A craniotomy is the most commonly performed surgery for brain tumour removal. It also may be done to remove a blood clot (hematoma), to control haemorrhage from a weak, leaking blood vessel (cerebral aneurysm), to repair arteriovenous malformations (abnormal connections of blood vessels), to drain a brain abscess, to relieve pressure inside the skull, to perform a biopsy, or to inspect the brain. A cranioplasty is a surgical procedure to correct a deformity or defect of the skull and it is usually performed following a traumatic injury to the skull or after a previous brain surgery such as a craniotomy or craniectomy. In order to correct the defect the physician may have to use a prosthetic or other synthetic surgical material to complete the procedure.

Advantage: Early cranioplasty is helpful for improvement of neurological functions of patients.

FAQs

What is the difference between a craniotomy and craniectomy?

Both procedures involve removing a portion of the skull, usually to perform surgery on the brain. The difference is that after a craniotomy the bone is replaced and after a craniectomy the bone is not replaced immediately.
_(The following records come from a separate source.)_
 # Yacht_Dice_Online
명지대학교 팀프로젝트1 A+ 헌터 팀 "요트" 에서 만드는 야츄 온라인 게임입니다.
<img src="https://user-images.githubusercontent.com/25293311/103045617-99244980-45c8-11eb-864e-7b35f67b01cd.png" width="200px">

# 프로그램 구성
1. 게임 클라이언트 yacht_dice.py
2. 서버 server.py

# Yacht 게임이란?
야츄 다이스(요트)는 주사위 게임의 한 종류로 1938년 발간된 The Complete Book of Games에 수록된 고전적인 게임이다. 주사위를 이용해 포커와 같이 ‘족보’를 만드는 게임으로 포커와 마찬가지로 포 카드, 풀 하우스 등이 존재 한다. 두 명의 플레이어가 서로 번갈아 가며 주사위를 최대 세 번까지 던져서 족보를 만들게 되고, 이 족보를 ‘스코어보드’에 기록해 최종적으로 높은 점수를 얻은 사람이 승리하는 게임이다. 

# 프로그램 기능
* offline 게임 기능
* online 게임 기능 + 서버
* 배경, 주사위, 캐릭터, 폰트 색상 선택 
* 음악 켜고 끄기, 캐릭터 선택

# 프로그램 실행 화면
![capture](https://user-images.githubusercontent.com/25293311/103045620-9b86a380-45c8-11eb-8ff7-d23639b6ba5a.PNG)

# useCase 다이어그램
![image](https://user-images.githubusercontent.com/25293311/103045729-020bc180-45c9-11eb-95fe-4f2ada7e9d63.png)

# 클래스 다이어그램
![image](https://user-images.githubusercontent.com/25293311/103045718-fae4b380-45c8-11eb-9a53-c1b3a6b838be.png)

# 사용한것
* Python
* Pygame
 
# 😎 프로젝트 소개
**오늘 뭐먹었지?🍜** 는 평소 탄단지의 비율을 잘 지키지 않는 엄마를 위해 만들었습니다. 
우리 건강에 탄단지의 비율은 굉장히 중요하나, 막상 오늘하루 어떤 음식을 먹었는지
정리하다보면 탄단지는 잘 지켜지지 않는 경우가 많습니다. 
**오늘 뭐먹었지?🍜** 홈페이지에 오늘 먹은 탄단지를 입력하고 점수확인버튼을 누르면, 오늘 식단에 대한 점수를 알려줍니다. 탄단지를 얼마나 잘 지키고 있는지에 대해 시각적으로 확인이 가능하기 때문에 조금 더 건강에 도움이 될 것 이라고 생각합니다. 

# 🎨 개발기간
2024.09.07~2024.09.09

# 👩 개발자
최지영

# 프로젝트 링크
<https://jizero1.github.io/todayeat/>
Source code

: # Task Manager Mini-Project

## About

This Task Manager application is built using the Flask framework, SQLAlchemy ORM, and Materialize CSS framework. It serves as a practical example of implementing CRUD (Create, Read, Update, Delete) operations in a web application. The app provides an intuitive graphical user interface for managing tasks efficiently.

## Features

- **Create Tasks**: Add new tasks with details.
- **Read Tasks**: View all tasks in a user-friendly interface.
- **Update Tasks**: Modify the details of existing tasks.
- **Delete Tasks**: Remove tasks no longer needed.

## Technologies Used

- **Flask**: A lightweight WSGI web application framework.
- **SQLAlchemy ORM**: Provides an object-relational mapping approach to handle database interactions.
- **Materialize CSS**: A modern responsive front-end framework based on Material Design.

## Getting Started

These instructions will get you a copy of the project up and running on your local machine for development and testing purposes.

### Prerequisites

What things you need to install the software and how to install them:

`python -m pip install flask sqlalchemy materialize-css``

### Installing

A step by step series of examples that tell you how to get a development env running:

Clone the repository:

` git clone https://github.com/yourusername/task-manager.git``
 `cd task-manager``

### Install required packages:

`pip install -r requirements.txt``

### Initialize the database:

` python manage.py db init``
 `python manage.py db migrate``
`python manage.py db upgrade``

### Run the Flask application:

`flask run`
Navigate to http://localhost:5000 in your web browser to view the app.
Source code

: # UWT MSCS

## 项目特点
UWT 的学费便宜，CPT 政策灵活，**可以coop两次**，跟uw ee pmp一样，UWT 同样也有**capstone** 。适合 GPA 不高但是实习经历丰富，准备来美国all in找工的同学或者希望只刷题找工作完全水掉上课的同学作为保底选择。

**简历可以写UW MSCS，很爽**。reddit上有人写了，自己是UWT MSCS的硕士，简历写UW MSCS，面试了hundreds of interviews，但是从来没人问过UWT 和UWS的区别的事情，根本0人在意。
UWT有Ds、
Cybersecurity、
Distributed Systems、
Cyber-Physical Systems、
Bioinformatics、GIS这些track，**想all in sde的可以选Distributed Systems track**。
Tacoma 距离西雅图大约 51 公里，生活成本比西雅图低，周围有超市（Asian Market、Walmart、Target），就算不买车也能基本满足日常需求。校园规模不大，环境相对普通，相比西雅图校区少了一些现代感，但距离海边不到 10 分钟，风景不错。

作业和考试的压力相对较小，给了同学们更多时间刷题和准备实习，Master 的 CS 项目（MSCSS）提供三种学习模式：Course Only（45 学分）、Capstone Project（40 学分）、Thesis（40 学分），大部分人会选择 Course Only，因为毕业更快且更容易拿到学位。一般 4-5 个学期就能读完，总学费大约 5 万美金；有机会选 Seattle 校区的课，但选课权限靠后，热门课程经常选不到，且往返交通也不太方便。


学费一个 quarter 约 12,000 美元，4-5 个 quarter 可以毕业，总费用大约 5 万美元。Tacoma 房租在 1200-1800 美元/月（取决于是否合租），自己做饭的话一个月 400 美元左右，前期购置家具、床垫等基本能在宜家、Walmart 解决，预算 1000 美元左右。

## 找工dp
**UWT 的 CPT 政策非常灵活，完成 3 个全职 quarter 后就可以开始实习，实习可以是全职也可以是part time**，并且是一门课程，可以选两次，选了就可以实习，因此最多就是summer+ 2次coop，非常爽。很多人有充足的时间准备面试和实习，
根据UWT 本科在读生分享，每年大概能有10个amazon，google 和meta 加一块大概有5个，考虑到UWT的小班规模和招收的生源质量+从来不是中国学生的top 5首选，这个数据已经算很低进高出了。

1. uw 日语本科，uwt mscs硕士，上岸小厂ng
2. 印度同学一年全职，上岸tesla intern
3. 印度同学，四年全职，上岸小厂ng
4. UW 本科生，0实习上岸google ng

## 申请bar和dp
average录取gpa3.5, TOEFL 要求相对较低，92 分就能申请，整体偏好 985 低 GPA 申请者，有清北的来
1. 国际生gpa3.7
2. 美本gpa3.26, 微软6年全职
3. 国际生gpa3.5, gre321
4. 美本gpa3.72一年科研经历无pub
What is the waiting period until the bone flap is replaced?

The bone flap is replaced after adequate time to heal. Your neurosurgeon will decide when the bone flap can be replaced but most often that decision is made when it is safe in order to reduce the risk of infection. Bone flaps are usuallyreplaced 1 - 3 months after the craniectomy.

Will my child need further surgery as the head grows?

Not usually. Your child will have several follow-up appointments after surgery to ensure that everything is healing appropriately. It is usually not necessary to replace the cranioplasty materials as your child grows.